* [TASK OBJECTIVE]
Exclude the pictures from your copy, and reproduce each entry below verbatim.

* [ENTRIES SUPPLIED]
═══

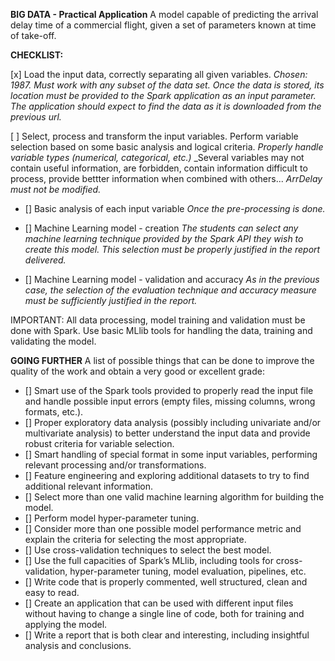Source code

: **BIG DATA - Practical Application**
A model capable of predicting the arrival delay time of a commercial flight, given a set of parameters known at time of take-off.

**CHECKLIST:**

[x] Load the input data, correctly separating all given variables.
_Chosen: 1987. Must work with any subset of the data set._
_Once the data is stored, its location must be provided to the
Spark application as an input parameter. The application should expect to find the data as it is downloaded from the previous
url._

[ ] Select, process and transform the input variables. Perform variable selection based on some basic analysis and logical criteria.
_Properly handle variable types (numerical, categorical, etc.)_
_Several variables may not contain useful information, are forbidden, contain information difficult to process, provide bettter information when combined with others...
_ArrDelay must not be modified._

- [] Basic analysis of each input variable
_Once the pre-processing is done._

- [] Machine Learning model - creation
_The students can select any machine learning technique
provided by the Spark API they wish to create this model. This selection must be properly
justified in the report delivered._

- [] Machine Learning model - validation and accuracy 
_As in the previous case, the selection of the evaluation technique and accuracy measure must
be sufficiently justified in the report._

IMPORTANT: All data processing, model training and validation must be done with Spark. Use basic MLlib tools for handling the data, training and validating the model.


**GOING FURTHER**
A list of possible things that can be done to improve the quality of the
work and obtain a very good or excellent grade:
- [] Smart use of the Spark tools provided to properly read the input file and handle possible
input errors (empty files, missing columns, wrong formats, etc.).
- [] Proper exploratory data analysis (possibly including univariate and/or multivariate
analysis) to better understand the input data and provide robust criteria for variable
selection.
- [] Smart handling of special format in some input variables, performing relevant processing
and/or transformations.
- [] Feature engineering and exploring additional datasets to try to find additional relevant
information.
- [] Select more than one valid machine learning algorithm for building the model.
- [] Perform model hyper-parameter tuning.
- [] Consider more than one possible model performance metric and explain the criteria for
selecting the most appropriate.
- [] Use cross-validation techniques to select the best model.
- [] Use the full capacities of Spark’s MLlib, including tools for cross-validation,
hyper-parameter tuning, model evaluation, pipelines, etc.
- [] Write code that is properly commented, well structured, clean and easy to read.
- [] Create an application that can be used with different input files without having to change
a single line of code, both for training and applying the model.
- [] Write a report that is both clear and interesting, including insightful analysis and
conclusions.
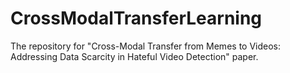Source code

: # CrossModalTransferLearning
The repository for "Cross-Modal Transfer from Memes to Videos: Addressing Data Scarcity in Hateful Video Detection" paper.
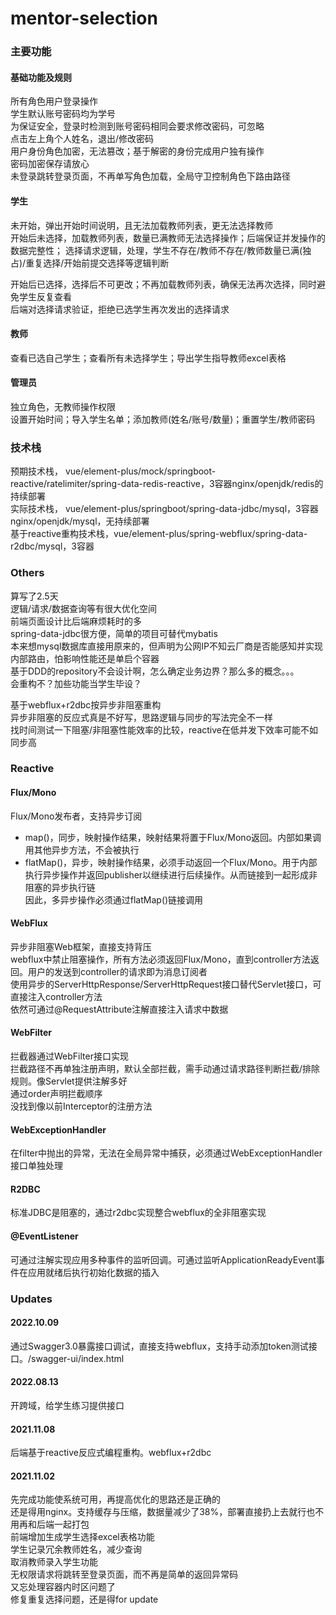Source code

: # mentor-selection
### 主要功能
#### 基础功能及规则
所有角色用户登录操作  
学生默认账号密码均为学号  
为保证安全，登录时检测到账号密码相同会要求修改密码，可忽略  
点击左上角个人姓名，退出/修改密码  
用户身份角色加密，无法篡改；基于解密的身份完成用户独有操作    
密码加密保存请放心  
未登录跳转登录页面，不再单写角色加载，全局守卫控制角色下路由路径  

#### 学生
未开始，弹出开始时间说明，且无法加载教师列表，更无法选择教师  
开始后未选择，加载教师列表，数量已满教师无法选择操作；后端保证并发操作的数据完整性；
选择请求逻辑，处理，学生不存在/教师不存在/教师数量已满(独占)/重复选择/开始前提交选择等逻辑判断

开始后已选择，选择后不可更改；不再加载教师列表，确保无法再次选择，同时避免学生反复查看  
后端对选择请求验证，拒绝已选学生再次发出的选择请求  

#### 教师
查看已选自己学生；查看所有未选择学生；导出学生指导教师excel表格

#### 管理员
独立角色，无教师操作权限  
设置开始时间；导入学生名单；添加教师(姓名/账号/数量)；重置学生/教师密码  

### 技术栈
预期技术栈，
vue/element-plus/mock/springboot-reactive/ratelimiter/spring-data-redis-reactive，3容器nginx/openjdk/redis的持续部署  
实际技术栈，
vue/element-plus/springboot/spring-data-jdbc/mysql，3容器nginx/openjdk/mysql，无持续部署  
基于reactive重构技术栈，vue/element-plus/spring-webflux/spring-data-r2dbc/mysql，3容器  

### Others
算写了2.5天  
逻辑/请求/数据查询等有很大优化空间  
前端页面设计比后端麻烦耗时的多  
spring-data-jdbc很方便，简单的项目可替代mybatis  
本来想mysql数据库直接用原来的，但声明为公网IP不知云厂商是否能感知并实现内部路由，怕影响性能还是单启个容器  
基于DDD的repository不会设计啊，怎么确定业务边界？那么多的概念。。。  
会重构不？加些功能当学生毕设？  

基于webflux+r2dbc按异步非阻塞重构  
异步非阻塞的反应式真是不好写，思路逻辑与同步的写法完全不一样  
找时间测试一下阻塞/非阻塞性能效率的比较，reactive在低并发下效率可能不如同步高  

### Reactive
#### Flux/Mono
Flux/Mono发布者，支持异步订阅  
- map()，同步，映射操作结果，映射结果将置于Flux/Mono返回。内部如果调用其他异步方法，不会被执行    
- flatMap()，异步，映射操作结果，必须手动返回一个Flux/Mono。用于内部执行异步操作并返回publisher以继续进行后续操作。从而链接到一起形成非阻塞的异步执行链  
因此，多异步操作必须通过flatMap()链接调用  

#### WebFlux
异步非阻塞Web框架，直接支持背压  
webflux中禁止阻塞操作，所有方法必须返回Flux/Mono，直到controller方法返回。用户的发送到controller的请求即为消息订阅者      
使用异步的ServerHttpResponse/ServerHttpRequest接口替代Servlet接口，可直接注入controller方法  
依然可通过@RequestAttribute注解直接注入请求中数据  

#### WebFilter
拦截器通过WebFilter接口实现  
拦截路径不再单独注册声明，默认全部拦截，需手动通过请求路径判断拦截/排除规则。像Servlet提供注解多好    
通过order声明拦截顺序  
没找到像以前Interceptor的注册方法  

#### WebExceptionHandler
在filter中抛出的异常，无法在全局异常中捕获，必须通过WebExceptionHandler接口单独处理  

#### R2DBC
标准JDBC是阻塞的，通过r2dbc实现整合webflux的全非阻塞实现  

#### @EventListener
可通过注解实现应用多种事件的监听回调。可通过监听ApplicationReadyEvent事件在应用就绪后执行初始化数据的插入  

### Updates
#### 2022.10.09
通过Swagger3.0暴露接口调试，直接支持webflux，支持手动添加token测试接口。/swagger-ui/index.html  

#### 2022.08.13
开跨域，给学生练习提供接口

#### 2021.11.08
后端基于reactive反应式编程重构。webflux+r2dbc  

#### 2021.11.02
先完成功能使系统可用，再提高优化的思路还是正确的  
还是得用nginx。支持缓存与压缩，数据量减少了38%，部署直接扔上去就行也不用再和后端一起打包  
前端增加生成学生选择excel表格功能    
学生记录冗余教师姓名，减少查询  
取消教师录入学生功能  
无权限请求将跳转至登录页面，而不再是简单的返回异常码  
又忘处理容器内时区问题了  
修复重复选择问题，还是得for update  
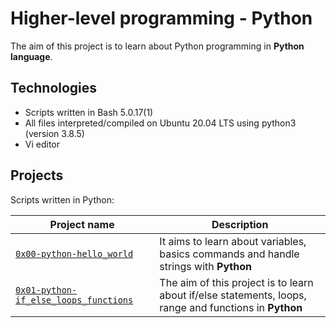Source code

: # Higher-level programming - Python

The aim of this project is to learn about Python programming in **Python language**.

## Technologies
* Scripts written in Bash 5.0.17(1)
* All files interpreted/compiled on Ubuntu 20.04 LTS using python3 (version 3.8.5)
* Vi editor

## Projects
Scripts written in Python:

| Project name | Description |
| ------------ | ----------- |
| [`0x00-python-hello_world`](https://github.com/risecodesleep/alx-higher_level_programming/tree/master/0x00-python-hello_world) | It aims to learn about variables, basics commands and handle strings with **Python** |
| [`0x01-python-if_else_loops_functions`](https://github.com/risecodesleep/alx-higher_level_programming/tree/master/0x01-python-if_else_loops_functions) | The aim of this project is to learn about if/else statements, loops, range and functions in **Python** |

═══

* [SOLUTION FOR THIS PROBLEM]
Source code

: **BIG DATA - Practical Application**
A model capable of predicting the arrival delay time of a commercial flight, given a set of parameters known at time of take-off.

**CHECKLIST:**

[x] Load the input data, correctly separating all given variables.
_Chosen: 1987. Must work with any subset of the data set._
_Once the data is stored, its location must be provided to the
Spark application as an input parameter. The application should expect to find the data as it is downloaded from the previous
url._

[ ] Select, process and transform the input variables. Perform variable selection based on some basic analysis and logical criteria.
_Properly handle variable types (numerical, categorical, etc.)_
_Several variables may not contain useful information, are forbidden, contain information difficult to process, provide bettter information when combined with others...
_ArrDelay must not be modified._

- [] Basic analysis of each input variable
_Once the pre-processing is done._

- [] Machine Learning model - creation
_The students can select any machine learning technique
provided by the Spark API they wish to create this model. This selection must be properly
justified in the report delivered._

- [] Machine Learning model - validation and accuracy 
_As in the previous case, the selection of the evaluation technique and accuracy measure must
be sufficiently justified in the report._

IMPORTANT: All data processing, model training and validation must be done with Spark. Use basic MLlib tools for handling the data, training and validating the model.


**GOING FURTHER**
A list of possible things that can be done to improve the quality of the
work and obtain a very good or excellent grade:
- [] Smart use of the Spark tools provided to properly read the input file and handle possible
input errors (empty files, missing columns, wrong formats, etc.).
- [] Proper exploratory data analysis (possibly including univariate and/or multivariate
analysis) to better understand the input data and provide robust criteria for variable
selection.
- [] Smart handling of special format in some input variables, performing relevant processing
and/or transformations.
- [] Feature engineering and exploring additional datasets to try to find additional relevant
information.
- [] Select more than one valid machine learning algorithm for building the model.
- [] Perform model hyper-parameter tuning.
- [] Consider more than one possible model performance metric and explain the criteria for
selecting the most appropriate.
- [] Use cross-validation techniques to select the best model.
- [] Use the full capacities of Spark’s MLlib, including tools for cross-validation,
hyper-parameter tuning, model evaluation, pipelines, etc.
- [] Write code that is properly commented, well structured, clean and easy to read.
- [] Create an application that can be used with different input files without having to change
a single line of code, both for training and applying the model.
- [] Write a report that is both clear and interesting, including insightful analysis and
conclusions.
Source code

: # CrossModalTransferLearning
The repository for "Cross-Modal Transfer from Memes to Videos: Addressing Data Scarcity in Hateful Video Detection" paper.
Source code

: # mentor-selection
### 主要功能
#### 基础功能及规则
所有角色用户登录操作  
学生默认账号密码均为学号  
为保证安全，登录时检测到账号密码相同会要求修改密码，可忽略  
点击左上角个人姓名，退出/修改密码  
用户身份角色加密，无法篡改；基于解密的身份完成用户独有操作    
密码加密保存请放心  
未登录跳转登录页面，不再单写角色加载，全局守卫控制角色下路由路径  

#### 学生
未开始，弹出开始时间说明，且无法加载教师列表，更无法选择教师  
开始后未选择，加载教师列表，数量已满教师无法选择操作；后端保证并发操作的数据完整性；
选择请求逻辑，处理，学生不存在/教师不存在/教师数量已满(独占)/重复选择/开始前提交选择等逻辑判断

开始后已选择，选择后不可更改；不再加载教师列表，确保无法再次选择，同时避免学生反复查看  
后端对选择请求验证，拒绝已选学生再次发出的选择请求  

#### 教师
查看已选自己学生；查看所有未选择学生；导出学生指导教师excel表格

#### 管理员
独立角色，无教师操作权限  
设置开始时间；导入学生名单；添加教师(姓名/账号/数量)；重置学生/教师密码  

### 技术栈
预期技术栈，
vue/element-plus/mock/springboot-reactive/ratelimiter/spring-data-redis-reactive，3容器nginx/openjdk/redis的持续部署  
实际技术栈，
vue/element-plus/springboot/spring-data-jdbc/mysql，3容器nginx/openjdk/mysql，无持续部署  
基于reactive重构技术栈，vue/element-plus/spring-webflux/spring-data-r2dbc/mysql，3容器  

### Others
算写了2.5天  
逻辑/请求/数据查询等有很大优化空间  
前端页面设计比后端麻烦耗时的多  
spring-data-jdbc很方便，简单的项目可替代mybatis  
本来想mysql数据库直接用原来的，但声明为公网IP不知云厂商是否能感知并实现内部路由，怕影响性能还是单启个容器  
基于DDD的repository不会设计啊，怎么确定业务边界？那么多的概念。。。  
会重构不？加些功能当学生毕设？  

基于webflux+r2dbc按异步非阻塞重构  
异步非阻塞的反应式真是不好写，思路逻辑与同步的写法完全不一样  
找时间测试一下阻塞/非阻塞性能效率的比较，reactive在低并发下效率可能不如同步高  

### Reactive
#### Flux/Mono
Flux/Mono发布者，支持异步订阅  
- map()，同步，映射操作结果，映射结果将置于Flux/Mono返回。内部如果调用其他异步方法，不会被执行    
- flatMap()，异步，映射操作结果，必须手动返回一个Flux/Mono。用于内部执行异步操作并返回publisher以继续进行后续操作。从而链接到一起形成非阻塞的异步执行链  
因此，多异步操作必须通过flatMap()链接调用  

#### WebFlux
异步非阻塞Web框架，直接支持背压  
webflux中禁止阻塞操作，所有方法必须返回Flux/Mono，直到controller方法返回。用户的发送到controller的请求即为消息订阅者      
使用异步的ServerHttpResponse/ServerHttpRequest接口替代Servlet接口，可直接注入controller方法  
依然可通过@RequestAttribute注解直接注入请求中数据  

#### WebFilter
拦截器通过WebFilter接口实现  
拦截路径不再单独注册声明，默认全部拦截，需手动通过请求路径判断拦截/排除规则。像Servlet提供注解多好    
通过order声明拦截顺序  
没找到像以前Interceptor的注册方法  

#### WebExceptionHandler
在filter中抛出的异常，无法在全局异常中捕获，必须通过WebExceptionHandler接口单独处理  

#### R2DBC
标准JDBC是阻塞的，通过r2dbc实现整合webflux的全非阻塞实现  

#### @EventListener
可通过注解实现应用多种事件的监听回调。可通过监听ApplicationReadyEvent事件在应用就绪后执行初始化数据的插入  

### Updates
#### 2022.10.09
通过Swagger3.0暴露接口调试，直接支持webflux，支持手动添加token测试接口。/swagger-ui/index.html  

#### 2022.08.13
开跨域，给学生练习提供接口

#### 2021.11.08
后端基于reactive反应式编程重构。webflux+r2dbc  

#### 2021.11.02
先完成功能使系统可用，再提高优化的思路还是正确的  
还是得用nginx。支持缓存与压缩，数据量减少了38%，部署直接扔上去就行也不用再和后端一起打包  
前端增加生成学生选择excel表格功能    
学生记录冗余教师姓名，减少查询  
取消教师录入学生功能  
无权限请求将跳转至登录页面，而不再是简单的返回异常码  
又忘处理容器内时区问题了  
修复重复选择问题，还是得for update  
Source code

: # Higher-level programming - Python

The aim of this project is to learn about Python programming in **Python language**.

## Technologies
* Scripts written in Bash 5.0.17(1)
* All files interpreted/compiled on Ubuntu 20.04 LTS using python3 (version 3.8.5)
* Vi editor

## Projects
Scripts written in Python:

| Project name | Description |
| ------------ | ----------- |
| [`0x00-python-hello_world`](https://github.com/risecodesleep/alx-higher_level_programming/tree/master/0x00-python-hello_world) | It aims to learn about variables, basics commands and handle strings with **Python** |
| [`0x01-python-if_else_loops_functions`](https://github.com/risecodesleep/alx-higher_level_programming/tree/master/0x01-python-if_else_loops_functions) | The aim of this project is to learn about if/else statements, loops, range and functions in **Python** |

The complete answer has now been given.